Tomislav Rukavina

Personal information
- Date of birth: 14 October 1974 (age 50)
- Place of birth: Osijek, SR Croatia, SFR Yugoslavia
- Height: 1.77 m (5 ft 10 in)
- Position(s): Midfielder

Team information
- Current team: Croatia U17 (manager)

Youth career
- Osijek
- 1991–1992: Hajduk Split

Senior career*
- Years: Team / Apps / (Gls)
- 1992–1993: Osijek / 30 / (1)
- 1994–1995: NK Zagreb / 57 / (1)
- 1996–1999: Dinamo Zagreb / 123 / (9)
- 2000–2003: Venezia / 50 / (2)
- 2003–2005: Hajduk Split / 65 / (6)

International career
- 1996–1999: Croatia / 5 / (0)

Managerial career
- 2009-2010: Dinamo Zagreb (assistant)
- 2011: Lokomotiva Zagreb (assistant)
- 2011: Dinamo Zagreb (assistant)
- 2012: Dinamo Zagreb U19 (co-manager)
- 2013: Dinamo Zagreb (assistant)
- 2014–2015: Osijek
- 2017-2018: Dinamo Zagreb U19
- 2019–: Croatia U17
- 2020: Croatia U21

= Tomislav Rukavina =

Croatian footballer (born 1974)

Tomislav Rukavina (born 14 October 1974) is a Croatian professional football manager and former player who is the manager of the Croatia national U-17 team.

==Club career==
In 1992 Rukavina started his football career in his hometown of Osijek, before moving to NK Zagreb during his second season. After 57 appearances for NK Zagreb, he was transferred to Dinamo (then called Croatia Zagreb), where he won four national championships.
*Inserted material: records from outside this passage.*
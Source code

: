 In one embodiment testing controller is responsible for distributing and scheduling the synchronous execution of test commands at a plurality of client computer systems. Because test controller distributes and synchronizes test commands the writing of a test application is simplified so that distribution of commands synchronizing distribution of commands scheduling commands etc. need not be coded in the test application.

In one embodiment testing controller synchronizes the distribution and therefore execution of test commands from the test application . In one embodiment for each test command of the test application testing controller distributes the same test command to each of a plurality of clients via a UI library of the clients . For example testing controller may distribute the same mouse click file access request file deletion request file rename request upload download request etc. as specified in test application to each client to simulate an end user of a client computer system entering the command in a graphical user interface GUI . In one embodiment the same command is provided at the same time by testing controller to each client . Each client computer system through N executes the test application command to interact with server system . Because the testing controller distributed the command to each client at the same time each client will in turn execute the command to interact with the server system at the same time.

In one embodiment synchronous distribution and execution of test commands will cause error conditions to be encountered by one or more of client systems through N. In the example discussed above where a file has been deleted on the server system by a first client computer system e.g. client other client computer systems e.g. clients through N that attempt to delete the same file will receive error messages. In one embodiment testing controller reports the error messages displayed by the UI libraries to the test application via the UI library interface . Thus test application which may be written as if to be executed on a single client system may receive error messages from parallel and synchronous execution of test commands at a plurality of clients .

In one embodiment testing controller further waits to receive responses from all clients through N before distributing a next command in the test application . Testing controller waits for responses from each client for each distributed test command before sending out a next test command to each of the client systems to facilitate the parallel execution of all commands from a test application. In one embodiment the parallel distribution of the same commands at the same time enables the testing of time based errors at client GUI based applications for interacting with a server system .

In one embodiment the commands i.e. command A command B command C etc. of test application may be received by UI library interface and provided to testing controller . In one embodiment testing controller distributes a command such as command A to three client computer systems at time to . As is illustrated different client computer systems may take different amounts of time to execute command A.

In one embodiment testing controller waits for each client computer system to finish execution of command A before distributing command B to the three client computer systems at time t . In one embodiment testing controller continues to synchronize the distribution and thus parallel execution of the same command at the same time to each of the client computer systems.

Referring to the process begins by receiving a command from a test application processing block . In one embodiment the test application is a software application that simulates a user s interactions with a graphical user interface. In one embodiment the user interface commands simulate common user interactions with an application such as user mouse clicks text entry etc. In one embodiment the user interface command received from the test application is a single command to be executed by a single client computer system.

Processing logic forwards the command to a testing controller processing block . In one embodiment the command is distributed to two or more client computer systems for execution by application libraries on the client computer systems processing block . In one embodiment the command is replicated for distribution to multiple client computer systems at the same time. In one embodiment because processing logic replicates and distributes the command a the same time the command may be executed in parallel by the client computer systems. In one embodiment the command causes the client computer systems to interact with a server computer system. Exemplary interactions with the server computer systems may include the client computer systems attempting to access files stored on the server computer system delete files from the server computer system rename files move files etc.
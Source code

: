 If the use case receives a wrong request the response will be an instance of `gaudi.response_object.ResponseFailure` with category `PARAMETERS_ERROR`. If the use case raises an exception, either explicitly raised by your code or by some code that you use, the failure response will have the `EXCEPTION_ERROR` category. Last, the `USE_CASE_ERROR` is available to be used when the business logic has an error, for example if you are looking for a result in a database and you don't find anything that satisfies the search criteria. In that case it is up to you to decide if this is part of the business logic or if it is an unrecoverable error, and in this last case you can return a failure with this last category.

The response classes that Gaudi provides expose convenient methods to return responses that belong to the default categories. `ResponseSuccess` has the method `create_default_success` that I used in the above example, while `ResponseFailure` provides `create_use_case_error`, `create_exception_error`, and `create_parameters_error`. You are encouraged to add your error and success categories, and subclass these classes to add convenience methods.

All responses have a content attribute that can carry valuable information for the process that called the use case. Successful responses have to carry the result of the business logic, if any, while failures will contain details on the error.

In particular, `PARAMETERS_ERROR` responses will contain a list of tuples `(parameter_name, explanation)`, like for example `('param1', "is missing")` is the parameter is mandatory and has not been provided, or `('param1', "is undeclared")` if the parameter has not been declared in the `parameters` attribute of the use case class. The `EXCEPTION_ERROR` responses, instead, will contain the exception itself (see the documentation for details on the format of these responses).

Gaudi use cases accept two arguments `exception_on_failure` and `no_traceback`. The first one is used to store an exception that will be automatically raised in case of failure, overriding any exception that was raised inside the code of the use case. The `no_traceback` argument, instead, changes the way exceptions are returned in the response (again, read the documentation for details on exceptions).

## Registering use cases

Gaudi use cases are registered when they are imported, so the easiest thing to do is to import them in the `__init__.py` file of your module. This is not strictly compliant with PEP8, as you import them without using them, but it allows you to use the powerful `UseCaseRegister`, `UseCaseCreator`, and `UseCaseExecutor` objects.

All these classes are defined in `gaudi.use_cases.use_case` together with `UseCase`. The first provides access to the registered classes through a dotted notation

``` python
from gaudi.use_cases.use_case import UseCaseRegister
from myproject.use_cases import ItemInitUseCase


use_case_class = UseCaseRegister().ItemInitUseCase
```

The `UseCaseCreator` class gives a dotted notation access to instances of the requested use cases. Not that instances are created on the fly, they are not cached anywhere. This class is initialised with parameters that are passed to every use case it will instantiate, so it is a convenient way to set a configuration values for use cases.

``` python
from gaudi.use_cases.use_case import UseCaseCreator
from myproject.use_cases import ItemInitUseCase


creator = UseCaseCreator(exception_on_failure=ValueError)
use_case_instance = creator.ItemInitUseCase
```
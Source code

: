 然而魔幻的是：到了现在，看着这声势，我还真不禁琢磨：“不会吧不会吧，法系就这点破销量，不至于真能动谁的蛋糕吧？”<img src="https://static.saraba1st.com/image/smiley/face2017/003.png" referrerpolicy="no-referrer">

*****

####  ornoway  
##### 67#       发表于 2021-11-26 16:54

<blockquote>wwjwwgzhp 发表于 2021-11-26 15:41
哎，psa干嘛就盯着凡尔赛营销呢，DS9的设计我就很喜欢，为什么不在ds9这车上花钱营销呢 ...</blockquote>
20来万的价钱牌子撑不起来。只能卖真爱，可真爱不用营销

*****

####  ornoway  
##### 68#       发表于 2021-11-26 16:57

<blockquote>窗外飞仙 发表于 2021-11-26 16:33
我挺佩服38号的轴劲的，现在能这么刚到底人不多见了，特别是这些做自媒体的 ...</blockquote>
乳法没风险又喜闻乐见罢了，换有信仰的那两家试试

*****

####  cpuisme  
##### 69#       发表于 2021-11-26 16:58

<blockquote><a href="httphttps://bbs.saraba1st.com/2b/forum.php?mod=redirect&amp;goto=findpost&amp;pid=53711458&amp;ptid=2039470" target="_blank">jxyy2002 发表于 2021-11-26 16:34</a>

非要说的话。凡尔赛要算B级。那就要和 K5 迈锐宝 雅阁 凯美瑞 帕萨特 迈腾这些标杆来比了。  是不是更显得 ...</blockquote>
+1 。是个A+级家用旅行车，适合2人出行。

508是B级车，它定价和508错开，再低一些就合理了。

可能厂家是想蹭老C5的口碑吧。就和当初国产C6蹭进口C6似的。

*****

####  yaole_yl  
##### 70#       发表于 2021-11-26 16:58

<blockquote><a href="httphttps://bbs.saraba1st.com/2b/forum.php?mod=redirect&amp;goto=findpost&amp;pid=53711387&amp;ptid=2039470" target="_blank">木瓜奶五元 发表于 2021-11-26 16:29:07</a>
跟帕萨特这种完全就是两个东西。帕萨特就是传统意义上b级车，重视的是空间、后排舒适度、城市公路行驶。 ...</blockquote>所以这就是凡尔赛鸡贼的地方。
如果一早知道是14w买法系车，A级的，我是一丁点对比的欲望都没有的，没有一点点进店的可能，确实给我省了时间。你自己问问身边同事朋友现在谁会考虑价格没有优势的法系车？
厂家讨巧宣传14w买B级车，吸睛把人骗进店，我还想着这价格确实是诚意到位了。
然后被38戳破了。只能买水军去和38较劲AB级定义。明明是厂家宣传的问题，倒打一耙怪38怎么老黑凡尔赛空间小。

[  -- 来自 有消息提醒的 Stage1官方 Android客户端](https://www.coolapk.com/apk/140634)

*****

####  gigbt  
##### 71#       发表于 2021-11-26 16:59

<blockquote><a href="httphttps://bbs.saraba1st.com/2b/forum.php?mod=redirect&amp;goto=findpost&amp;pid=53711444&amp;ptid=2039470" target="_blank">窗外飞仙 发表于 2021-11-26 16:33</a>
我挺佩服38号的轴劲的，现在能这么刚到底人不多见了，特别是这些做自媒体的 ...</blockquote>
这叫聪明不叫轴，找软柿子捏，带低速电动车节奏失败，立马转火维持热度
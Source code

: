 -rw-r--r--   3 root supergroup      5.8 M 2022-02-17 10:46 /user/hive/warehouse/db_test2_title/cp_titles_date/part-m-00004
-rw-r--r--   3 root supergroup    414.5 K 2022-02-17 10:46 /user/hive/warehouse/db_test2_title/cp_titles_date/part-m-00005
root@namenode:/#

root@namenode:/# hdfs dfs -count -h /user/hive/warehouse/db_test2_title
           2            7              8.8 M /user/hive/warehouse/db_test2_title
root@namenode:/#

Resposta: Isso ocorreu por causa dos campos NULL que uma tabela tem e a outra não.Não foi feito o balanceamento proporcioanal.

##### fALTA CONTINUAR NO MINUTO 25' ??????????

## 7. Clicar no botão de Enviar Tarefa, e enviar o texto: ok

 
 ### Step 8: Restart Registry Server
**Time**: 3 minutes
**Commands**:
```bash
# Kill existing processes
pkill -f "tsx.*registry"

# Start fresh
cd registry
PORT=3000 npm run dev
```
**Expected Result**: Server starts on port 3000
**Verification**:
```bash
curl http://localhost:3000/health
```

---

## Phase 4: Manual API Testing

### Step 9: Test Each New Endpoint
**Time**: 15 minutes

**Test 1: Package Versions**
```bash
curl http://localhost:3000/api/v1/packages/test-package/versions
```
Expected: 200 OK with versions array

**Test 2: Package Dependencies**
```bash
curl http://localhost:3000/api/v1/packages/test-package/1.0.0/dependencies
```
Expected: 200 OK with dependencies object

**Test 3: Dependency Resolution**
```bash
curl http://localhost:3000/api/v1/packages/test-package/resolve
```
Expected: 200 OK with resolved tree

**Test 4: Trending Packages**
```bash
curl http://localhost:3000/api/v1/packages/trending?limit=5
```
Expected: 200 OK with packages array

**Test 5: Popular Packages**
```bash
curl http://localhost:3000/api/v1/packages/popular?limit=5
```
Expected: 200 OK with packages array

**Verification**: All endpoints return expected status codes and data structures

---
He played four seasons in Italy for S.S.C. Venezia before returning to his homeland and finishing his career at Hajduk Split. He won the HNL seven times and the Croatian cup three times.

==International career==
Rukavina made his international debut for the Croatia national team against Poland in the 2–1 friendly win at Rijeka on 28 February 1996. He made five appearances for Croatia. His final international was a November 1999 friendly away against France.

==Managerial career==
Rukavina became first team coach at Dinamo in March 2009., after arriving of Krunoslav Jurčić. He took charge of NK Osijek in March 2014. He became a youth coach at Dinamo in June 2017.